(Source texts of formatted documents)
# # # # # # #

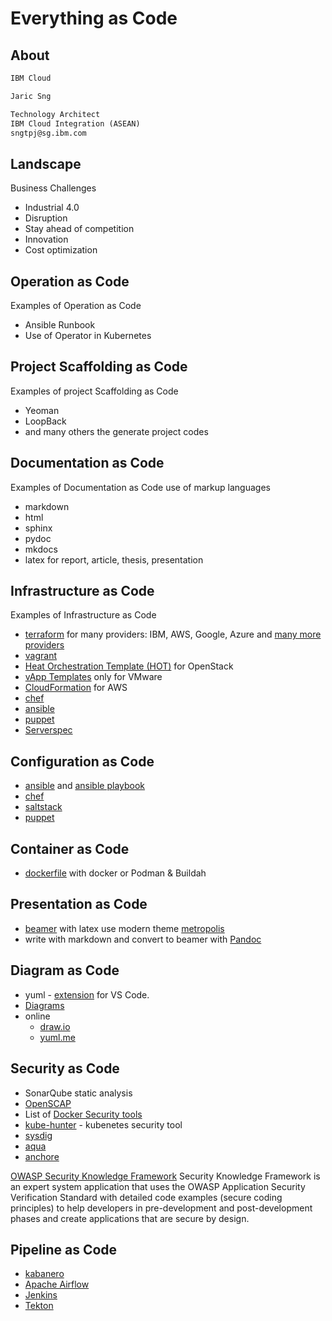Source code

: # Everything as Code

## About

```markdown
IBM Cloud

Jaric Sng

Technology Architect
IBM Cloud Integration (ASEAN)
sngtpj@sg.ibm.com
```

## Landscape

Business Challenges

- Industrial 4.0
- Disruption
- Stay ahead of competition
- Innovation 
- Cost optimization

## Operation as Code

Examples of Operation as Code 

- Ansible Runbook
- Use of Operator in Kubernetes

## Project Scaffolding as Code

Examples of project Scaffolding as Code

- Yeoman
- LoopBack
- and many others the generate project codes

## Documentation as Code

Examples of Documentation as Code use of markup languages

- markdown
- html
- sphinx
- pydoc
- mkdocs
- latex for report, article, thesis, presentation

## Infrastructure as Code

Examples of Infrastructure as Code

- [terraform](https://www.terraform.io/intro/index.html) for many providers: IBM, AWS, Google, Azure and [many more providers](https://www.terraform.io/docs/providers/index.html)
- [vagrant](https://www.vagrantup.com/intro/getting-started)
- [Heat Orchestration Template (HOT)](https://docs.openstack.org/heat/rocky/template_guide/hot_guide.html) for OpenStack
- [vApp Templates](https://docs.vmware.com/en/VMware-Cloud-Director/10.0/com.vmware.vcloud.tenantportal.doc/GUID-D5737821-C3A4-4C73-8959-CA293C12A7DE.html) only for VMware
- [CloudFormation](https://aws.amazon.com/cloudformation/) for AWS 
- [chef](https://www.chef.io/)
- [ansible](https://www.ansible.com/resources/get-started)
- [puppet](https://puppet.com/)
- [Serverspec](https://serverspec.org/)

## Configuration as Code

- [ansible](https://www.ansible.com/resources/get-started) and [ansible playbook](https://docs.ansible.com/ansible/latest/user_guide/playbooks.html)
- [chef](https://www.chef.io/configuration-management/)
- [saltstack](https://www.saltstack.com/)
- [puppet](https://puppet.com/)

## Container as Code

- [dockerfile](https://docs.docker.com/engine/reference/builder/) with docker or Podman & Buildah

## Presentation as Code

- [beamer](https://www.overleaf.com/learn/latex/beamer) with latex use modern theme [metropolis](https://github.com/matze/mtheme)
- write with markdown and convert to beamer with [Pandoc](https://pandoc.org/)

## Diagram as Code

- yuml - [extension](https://marketplace.visualstudio.com/items?itemName=JaimeOlivares.yuml) for VS Code.
- [Diagrams](https://diagrams.mingrammer.com/docs/getting-started/examples)
- online
    - [draw.io](https://app.diagrams.net/)
    - [yuml.me](https://yuml.me/)

## Security as Code

- SonarQube static analysis
- [OpenSCAP](https://www.open-scap.org/)
- List of [Docker Security tools](https://sysdig.com/blog/20-docker-security-tools/)
- [kube-hunter](https://github.com/aquasecurity/kube-hunter) - kubenetes security tool
- [sysdig](https://sysdig.com/)
- [aqua](https://www.aquasec.com/)
- [anchore](https://anchore.com/)

[OWASP Security Knowledge Framework](https://github.com/blabla1337/skf-flask)
Security Knowledge Framework is an expert system application that uses the OWASP Application Security Verification Standard with detailed code examples (secure coding principles) to help developers in pre-development and post-development phases and create applications that are secure by design.

## Pipeline as Code

- [kabanero](https://kabanero.io/)
- [Apache Airflow](https://airflow.apache.org/)
- [Jenkins](https://www.jenkins.io/)
- [Tekton](https://github.com/tektoncd/pipeline#-tekton-pipelines)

# # # # # # #

[EXERCISE GOAL] Search the entries for the word "docker", then gather every line that has it.

[OUTPUT OF THE TASK]
- [dockerfile](https://docs.docker.com/engine/reference/builder/) with docker or Podman & Buildah
- List of [Docker Security tools](https://sysdig.com/blog/20-docker-security-tools/)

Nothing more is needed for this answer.